Footnote keeps adding more and more scanned images to the site. Best of all, Footnote.com now contains more than one million documents available for free. The following titles are a sample of what is now free at Footnote:
- Japanese Air Targets Analyses (WWII)
- Gorrell’s History of AEF Air Service (WWI)
- Hesse Crown Jewels Court Martial Case - a $2.5 million heist by American officers in 1945
- Naval Press Clippings
- Brady Civil War Photographs
- WWII - Japanese Photographs
- Fine Arts Commission Photographs
- Harry S Truman Photographs
- Franklin D. Roosevelt Photographs
- Dwight D. Eisenhower Photographs
- Calvin Coolidge Photographs
- George A. Custer’s Court Martial
- Foreign Letters of the Continental Congress
- Ratified Amendments to the US Constitution
- Amistad Court Records
- American Colonization Society
- VA Town Records - City of South Boston (that is not a misprint, there is a city named "South Boston" in the Commonwealth of Virginia)

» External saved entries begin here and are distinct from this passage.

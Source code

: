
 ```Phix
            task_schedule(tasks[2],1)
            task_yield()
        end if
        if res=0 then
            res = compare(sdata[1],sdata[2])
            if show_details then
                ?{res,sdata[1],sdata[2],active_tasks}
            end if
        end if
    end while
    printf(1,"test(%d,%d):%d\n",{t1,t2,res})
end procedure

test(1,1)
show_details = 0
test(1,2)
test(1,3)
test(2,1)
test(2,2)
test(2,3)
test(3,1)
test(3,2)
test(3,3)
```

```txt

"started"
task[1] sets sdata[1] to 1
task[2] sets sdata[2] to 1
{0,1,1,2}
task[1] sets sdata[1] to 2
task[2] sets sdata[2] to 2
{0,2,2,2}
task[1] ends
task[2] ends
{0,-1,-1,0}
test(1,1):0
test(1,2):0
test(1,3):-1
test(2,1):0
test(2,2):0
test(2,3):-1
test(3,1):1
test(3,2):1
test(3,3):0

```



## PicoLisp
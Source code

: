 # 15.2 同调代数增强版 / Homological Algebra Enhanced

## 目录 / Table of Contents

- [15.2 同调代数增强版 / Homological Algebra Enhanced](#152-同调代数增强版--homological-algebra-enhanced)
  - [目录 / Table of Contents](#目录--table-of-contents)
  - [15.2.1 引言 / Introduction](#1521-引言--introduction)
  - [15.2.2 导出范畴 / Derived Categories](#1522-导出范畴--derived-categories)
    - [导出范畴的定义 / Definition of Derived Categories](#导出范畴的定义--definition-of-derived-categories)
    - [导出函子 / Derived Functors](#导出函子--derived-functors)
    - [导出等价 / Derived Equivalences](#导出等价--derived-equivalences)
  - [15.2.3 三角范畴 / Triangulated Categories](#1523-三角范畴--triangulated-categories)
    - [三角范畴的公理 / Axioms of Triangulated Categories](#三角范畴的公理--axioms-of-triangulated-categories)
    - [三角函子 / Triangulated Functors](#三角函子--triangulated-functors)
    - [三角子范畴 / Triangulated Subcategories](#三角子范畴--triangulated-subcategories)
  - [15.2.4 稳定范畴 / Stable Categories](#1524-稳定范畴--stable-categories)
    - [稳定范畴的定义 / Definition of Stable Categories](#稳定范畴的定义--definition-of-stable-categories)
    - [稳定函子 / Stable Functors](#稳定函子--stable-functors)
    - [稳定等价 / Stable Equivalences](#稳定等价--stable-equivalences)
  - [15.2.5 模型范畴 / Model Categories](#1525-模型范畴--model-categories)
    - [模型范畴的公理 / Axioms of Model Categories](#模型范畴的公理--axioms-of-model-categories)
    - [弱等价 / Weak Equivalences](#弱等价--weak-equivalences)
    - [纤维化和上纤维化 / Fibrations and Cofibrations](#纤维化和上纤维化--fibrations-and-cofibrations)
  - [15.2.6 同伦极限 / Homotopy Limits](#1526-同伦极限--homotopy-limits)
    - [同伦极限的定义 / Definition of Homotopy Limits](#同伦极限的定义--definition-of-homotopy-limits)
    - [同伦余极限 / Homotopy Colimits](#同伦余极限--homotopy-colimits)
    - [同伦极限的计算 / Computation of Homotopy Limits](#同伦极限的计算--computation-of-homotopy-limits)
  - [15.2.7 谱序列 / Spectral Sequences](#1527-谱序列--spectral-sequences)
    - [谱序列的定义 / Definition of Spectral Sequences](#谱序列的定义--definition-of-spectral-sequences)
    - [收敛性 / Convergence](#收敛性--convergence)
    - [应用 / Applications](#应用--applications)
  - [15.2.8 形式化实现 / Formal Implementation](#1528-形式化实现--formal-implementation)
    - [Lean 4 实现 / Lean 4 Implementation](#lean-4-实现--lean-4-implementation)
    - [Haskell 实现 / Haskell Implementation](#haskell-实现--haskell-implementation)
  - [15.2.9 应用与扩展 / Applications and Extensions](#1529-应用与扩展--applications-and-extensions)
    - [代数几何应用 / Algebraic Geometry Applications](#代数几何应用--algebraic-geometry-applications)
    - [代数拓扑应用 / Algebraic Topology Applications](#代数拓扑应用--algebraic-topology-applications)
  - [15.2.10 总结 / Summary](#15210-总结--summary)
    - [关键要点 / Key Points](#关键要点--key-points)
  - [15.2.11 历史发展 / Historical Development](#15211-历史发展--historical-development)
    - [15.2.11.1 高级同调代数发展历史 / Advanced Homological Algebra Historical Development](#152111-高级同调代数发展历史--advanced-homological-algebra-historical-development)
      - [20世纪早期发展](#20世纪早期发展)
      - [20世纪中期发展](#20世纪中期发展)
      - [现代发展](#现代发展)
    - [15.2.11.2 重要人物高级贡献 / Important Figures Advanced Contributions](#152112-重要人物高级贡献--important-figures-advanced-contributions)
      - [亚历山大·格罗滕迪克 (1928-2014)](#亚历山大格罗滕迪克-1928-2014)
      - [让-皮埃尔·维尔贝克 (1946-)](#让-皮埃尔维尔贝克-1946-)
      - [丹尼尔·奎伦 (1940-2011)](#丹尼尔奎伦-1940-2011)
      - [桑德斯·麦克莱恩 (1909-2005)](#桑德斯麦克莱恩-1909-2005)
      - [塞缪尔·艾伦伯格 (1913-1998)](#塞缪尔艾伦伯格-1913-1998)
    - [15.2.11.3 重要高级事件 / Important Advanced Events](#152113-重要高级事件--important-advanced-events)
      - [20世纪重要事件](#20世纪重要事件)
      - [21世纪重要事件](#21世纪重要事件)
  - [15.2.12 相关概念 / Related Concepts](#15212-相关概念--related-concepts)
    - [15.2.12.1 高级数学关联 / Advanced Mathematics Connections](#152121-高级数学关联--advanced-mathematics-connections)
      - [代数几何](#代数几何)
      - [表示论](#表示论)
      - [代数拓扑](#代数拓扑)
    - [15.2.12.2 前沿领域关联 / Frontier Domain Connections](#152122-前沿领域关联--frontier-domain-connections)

- Domestic Letters of the Department of State
The Original Documents page provides a longer and more complete list of available titles, including free and non-free collections.
You also might be interested in the Footnote All-Access Trial. This free trial provides access to all the information on Footnote for seven days. You will have to create a user account but you do not get charged for the free trial. You can sign up for the free trial at http://www.footnote.com/freetrial.php?xid=47.
We stock car racing fans are well acquainted with South Boston.
Posted by: Don Lama | February 14, 2008 at 09:03 PM
Unless I'm missing something, the documents on Footnote.com are nice to read, they certainly do not help most with genealogy searches.
Posted by: Karen | February 15, 2008 at 12:27 PM
Footnote is primarily a history site, not necessarily a genealogy site, and as such has a broader target audience that simply those of us researching our families. They're not building indexes of billions of names just to use as a marketing gimmick. Their primary aim is to put history in front of the rest of us (while making a buck), rather than having it all sitting in vaults of microfilm in various archives far away.
Posted by: Jason Presley | February 15, 2008 at 03:39 PM
If you don't know the history, your genealogy research is not complete.
Families don't exist in isolation from what is going on around them.